Advancing Scalable Natural Language Processing Approaches for Unstructured Electronic Health Record Data

    Basic Details
    Date Posted
    Status
    Complete
    Health Outcome(s)
    COVID-19
    Description

    Administrative claims data, which comprise most of the data in the current Sentinel Distributed Database, are limited in their ability to study severely ill hospitalized patients, including those in the intensive care unit. For example, data on duration of mechanical ventilation, symptom severity, oxygen saturation, supplemental oxygenation requirements, ventilator settings, and lung imaging features are not readily available in claims data. 

    Information-rich unstructured electronic health record (EHR) data may address these challenges and enhance medical product safety surveillance.
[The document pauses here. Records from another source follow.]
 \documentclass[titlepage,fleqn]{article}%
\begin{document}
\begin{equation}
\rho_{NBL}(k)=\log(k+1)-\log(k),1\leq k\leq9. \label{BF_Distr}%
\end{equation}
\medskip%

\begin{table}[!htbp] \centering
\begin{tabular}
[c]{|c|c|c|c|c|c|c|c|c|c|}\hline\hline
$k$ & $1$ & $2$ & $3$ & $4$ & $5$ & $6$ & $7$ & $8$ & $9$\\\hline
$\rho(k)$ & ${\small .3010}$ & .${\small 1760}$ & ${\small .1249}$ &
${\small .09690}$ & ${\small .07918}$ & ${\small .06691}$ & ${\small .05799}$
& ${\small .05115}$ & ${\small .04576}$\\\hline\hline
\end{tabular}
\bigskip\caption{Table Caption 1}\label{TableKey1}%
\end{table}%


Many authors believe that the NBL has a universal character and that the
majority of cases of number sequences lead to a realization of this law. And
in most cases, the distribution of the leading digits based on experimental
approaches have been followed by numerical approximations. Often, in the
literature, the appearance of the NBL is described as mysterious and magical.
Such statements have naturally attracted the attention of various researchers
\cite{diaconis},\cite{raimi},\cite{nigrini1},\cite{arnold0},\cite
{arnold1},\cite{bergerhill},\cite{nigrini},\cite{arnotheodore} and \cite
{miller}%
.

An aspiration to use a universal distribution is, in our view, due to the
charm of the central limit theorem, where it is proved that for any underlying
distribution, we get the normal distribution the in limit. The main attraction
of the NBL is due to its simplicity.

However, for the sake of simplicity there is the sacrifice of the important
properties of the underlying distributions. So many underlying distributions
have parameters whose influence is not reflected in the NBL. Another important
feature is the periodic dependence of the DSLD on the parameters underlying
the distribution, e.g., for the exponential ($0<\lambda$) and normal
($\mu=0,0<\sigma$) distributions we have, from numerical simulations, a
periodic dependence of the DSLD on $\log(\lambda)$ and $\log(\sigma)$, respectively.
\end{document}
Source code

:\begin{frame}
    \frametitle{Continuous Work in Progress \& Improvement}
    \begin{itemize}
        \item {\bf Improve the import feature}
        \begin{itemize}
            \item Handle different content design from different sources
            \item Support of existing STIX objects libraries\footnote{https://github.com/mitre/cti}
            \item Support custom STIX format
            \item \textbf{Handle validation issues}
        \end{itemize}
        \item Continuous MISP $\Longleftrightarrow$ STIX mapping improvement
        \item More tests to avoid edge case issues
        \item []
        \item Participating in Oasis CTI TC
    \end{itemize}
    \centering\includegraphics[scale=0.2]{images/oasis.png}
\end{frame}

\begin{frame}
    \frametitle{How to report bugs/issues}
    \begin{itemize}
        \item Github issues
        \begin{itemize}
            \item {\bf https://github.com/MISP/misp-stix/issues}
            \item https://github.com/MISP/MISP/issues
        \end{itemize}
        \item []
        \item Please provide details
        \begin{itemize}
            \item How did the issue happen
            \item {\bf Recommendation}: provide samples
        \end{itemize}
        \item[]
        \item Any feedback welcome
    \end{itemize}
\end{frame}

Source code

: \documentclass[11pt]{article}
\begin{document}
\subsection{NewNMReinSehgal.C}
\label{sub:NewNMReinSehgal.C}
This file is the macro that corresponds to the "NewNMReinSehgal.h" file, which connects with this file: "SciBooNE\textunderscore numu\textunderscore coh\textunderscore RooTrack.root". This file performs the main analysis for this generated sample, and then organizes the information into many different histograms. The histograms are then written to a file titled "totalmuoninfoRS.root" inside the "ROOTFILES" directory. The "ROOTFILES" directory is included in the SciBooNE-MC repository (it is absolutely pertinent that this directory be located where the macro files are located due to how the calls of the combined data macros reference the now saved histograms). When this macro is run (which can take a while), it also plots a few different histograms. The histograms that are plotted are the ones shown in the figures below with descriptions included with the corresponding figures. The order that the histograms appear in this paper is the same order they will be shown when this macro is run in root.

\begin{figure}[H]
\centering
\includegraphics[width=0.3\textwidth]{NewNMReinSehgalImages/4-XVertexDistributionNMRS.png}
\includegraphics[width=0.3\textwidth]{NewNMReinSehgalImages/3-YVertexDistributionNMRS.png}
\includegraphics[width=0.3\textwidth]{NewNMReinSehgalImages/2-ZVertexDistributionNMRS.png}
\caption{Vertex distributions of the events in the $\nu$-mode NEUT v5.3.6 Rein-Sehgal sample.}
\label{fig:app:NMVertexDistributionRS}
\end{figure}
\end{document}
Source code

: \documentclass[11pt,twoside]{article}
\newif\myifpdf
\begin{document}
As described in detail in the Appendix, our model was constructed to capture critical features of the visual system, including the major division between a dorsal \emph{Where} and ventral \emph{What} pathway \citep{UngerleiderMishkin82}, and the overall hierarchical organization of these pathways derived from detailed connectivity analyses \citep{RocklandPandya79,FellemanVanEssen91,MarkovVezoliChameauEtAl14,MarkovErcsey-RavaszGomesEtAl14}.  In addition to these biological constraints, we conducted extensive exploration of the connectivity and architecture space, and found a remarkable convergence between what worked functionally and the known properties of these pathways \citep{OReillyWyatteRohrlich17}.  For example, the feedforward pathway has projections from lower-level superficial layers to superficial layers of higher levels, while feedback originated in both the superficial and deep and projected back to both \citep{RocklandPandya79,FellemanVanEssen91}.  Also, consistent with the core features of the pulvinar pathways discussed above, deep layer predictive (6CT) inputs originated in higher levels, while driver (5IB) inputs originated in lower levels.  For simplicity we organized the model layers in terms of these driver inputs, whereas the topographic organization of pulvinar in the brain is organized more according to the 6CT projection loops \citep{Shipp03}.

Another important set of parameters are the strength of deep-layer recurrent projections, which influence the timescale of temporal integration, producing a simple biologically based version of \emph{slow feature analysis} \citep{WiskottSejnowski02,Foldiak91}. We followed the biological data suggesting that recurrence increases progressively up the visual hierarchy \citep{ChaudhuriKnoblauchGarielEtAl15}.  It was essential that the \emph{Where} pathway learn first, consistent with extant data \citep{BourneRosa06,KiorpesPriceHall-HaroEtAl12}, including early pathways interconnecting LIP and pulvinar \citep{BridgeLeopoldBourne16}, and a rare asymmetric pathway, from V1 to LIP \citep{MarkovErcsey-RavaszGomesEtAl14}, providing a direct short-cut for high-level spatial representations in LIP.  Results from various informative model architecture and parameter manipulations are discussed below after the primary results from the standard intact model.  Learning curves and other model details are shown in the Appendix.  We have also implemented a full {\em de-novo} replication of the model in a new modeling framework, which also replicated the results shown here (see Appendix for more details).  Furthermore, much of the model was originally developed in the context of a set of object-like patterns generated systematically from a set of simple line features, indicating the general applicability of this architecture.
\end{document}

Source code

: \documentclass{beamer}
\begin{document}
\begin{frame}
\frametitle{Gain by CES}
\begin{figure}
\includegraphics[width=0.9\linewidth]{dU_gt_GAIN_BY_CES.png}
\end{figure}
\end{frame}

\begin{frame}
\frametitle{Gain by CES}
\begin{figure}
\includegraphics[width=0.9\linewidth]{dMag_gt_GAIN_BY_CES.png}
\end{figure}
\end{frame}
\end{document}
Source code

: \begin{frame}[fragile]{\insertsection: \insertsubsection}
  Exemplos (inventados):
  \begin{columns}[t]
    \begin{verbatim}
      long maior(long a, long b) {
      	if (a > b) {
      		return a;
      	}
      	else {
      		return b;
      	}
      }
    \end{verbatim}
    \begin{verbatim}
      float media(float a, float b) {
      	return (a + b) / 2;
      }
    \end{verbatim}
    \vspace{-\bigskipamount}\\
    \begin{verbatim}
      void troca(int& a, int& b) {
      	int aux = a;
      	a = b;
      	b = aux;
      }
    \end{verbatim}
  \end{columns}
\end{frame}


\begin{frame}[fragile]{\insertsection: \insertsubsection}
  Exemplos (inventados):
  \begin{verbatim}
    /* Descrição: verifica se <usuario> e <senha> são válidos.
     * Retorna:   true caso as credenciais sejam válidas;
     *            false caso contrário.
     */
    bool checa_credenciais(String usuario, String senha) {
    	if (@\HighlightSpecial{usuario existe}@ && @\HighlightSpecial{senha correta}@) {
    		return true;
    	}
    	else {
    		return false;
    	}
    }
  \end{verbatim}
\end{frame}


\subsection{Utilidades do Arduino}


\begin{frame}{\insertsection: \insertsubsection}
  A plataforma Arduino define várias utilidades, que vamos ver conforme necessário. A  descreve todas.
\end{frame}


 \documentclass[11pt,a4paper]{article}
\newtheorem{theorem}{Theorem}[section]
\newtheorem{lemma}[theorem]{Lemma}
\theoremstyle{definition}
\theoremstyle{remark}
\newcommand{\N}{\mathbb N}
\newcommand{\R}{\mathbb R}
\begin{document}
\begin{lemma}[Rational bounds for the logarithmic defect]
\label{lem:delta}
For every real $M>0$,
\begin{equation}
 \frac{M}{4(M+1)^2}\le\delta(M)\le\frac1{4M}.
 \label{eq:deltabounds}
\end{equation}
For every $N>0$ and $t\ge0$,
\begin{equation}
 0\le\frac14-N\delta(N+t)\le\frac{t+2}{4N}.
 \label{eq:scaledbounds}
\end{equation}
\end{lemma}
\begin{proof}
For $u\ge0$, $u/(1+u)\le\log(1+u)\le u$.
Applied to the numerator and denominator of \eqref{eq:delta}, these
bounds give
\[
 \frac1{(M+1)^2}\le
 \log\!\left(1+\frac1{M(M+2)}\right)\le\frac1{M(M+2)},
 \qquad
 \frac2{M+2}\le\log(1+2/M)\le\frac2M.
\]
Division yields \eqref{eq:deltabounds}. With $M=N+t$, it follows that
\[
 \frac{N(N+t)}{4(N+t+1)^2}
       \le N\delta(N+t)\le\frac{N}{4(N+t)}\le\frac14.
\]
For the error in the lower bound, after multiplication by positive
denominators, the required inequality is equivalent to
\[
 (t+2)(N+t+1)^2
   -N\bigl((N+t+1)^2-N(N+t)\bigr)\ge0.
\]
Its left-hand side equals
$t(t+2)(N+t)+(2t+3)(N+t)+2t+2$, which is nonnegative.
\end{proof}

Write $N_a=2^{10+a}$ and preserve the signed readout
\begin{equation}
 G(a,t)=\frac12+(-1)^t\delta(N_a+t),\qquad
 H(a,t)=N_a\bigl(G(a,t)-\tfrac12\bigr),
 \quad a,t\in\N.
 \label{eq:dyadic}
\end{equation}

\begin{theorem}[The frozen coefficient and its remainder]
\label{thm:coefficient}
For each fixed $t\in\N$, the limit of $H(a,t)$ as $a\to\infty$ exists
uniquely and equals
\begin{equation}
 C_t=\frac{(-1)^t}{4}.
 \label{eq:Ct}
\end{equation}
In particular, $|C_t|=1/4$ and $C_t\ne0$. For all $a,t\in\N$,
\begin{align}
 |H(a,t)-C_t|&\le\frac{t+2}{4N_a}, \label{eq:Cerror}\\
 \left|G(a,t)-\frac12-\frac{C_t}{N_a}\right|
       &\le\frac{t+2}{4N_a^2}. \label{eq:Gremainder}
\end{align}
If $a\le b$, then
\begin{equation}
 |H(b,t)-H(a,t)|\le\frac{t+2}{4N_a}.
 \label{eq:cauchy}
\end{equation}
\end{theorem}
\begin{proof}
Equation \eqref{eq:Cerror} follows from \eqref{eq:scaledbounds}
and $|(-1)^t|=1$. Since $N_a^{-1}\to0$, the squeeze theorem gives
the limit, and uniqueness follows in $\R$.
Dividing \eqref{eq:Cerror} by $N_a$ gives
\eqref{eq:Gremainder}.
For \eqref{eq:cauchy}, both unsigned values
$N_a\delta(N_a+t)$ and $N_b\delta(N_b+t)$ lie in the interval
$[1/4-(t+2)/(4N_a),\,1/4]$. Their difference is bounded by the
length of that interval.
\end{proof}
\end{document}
COVID-19 is a compelling use case for using unstructured EHR data to improve medical product safety assessment in Sentinel since studying COVID-19 requires accurate information about its symptoms, severity, comorbidities, and treatment outcomes and because patients with COVID-19 disease often present in emergency department and receive care in inpatient settings. 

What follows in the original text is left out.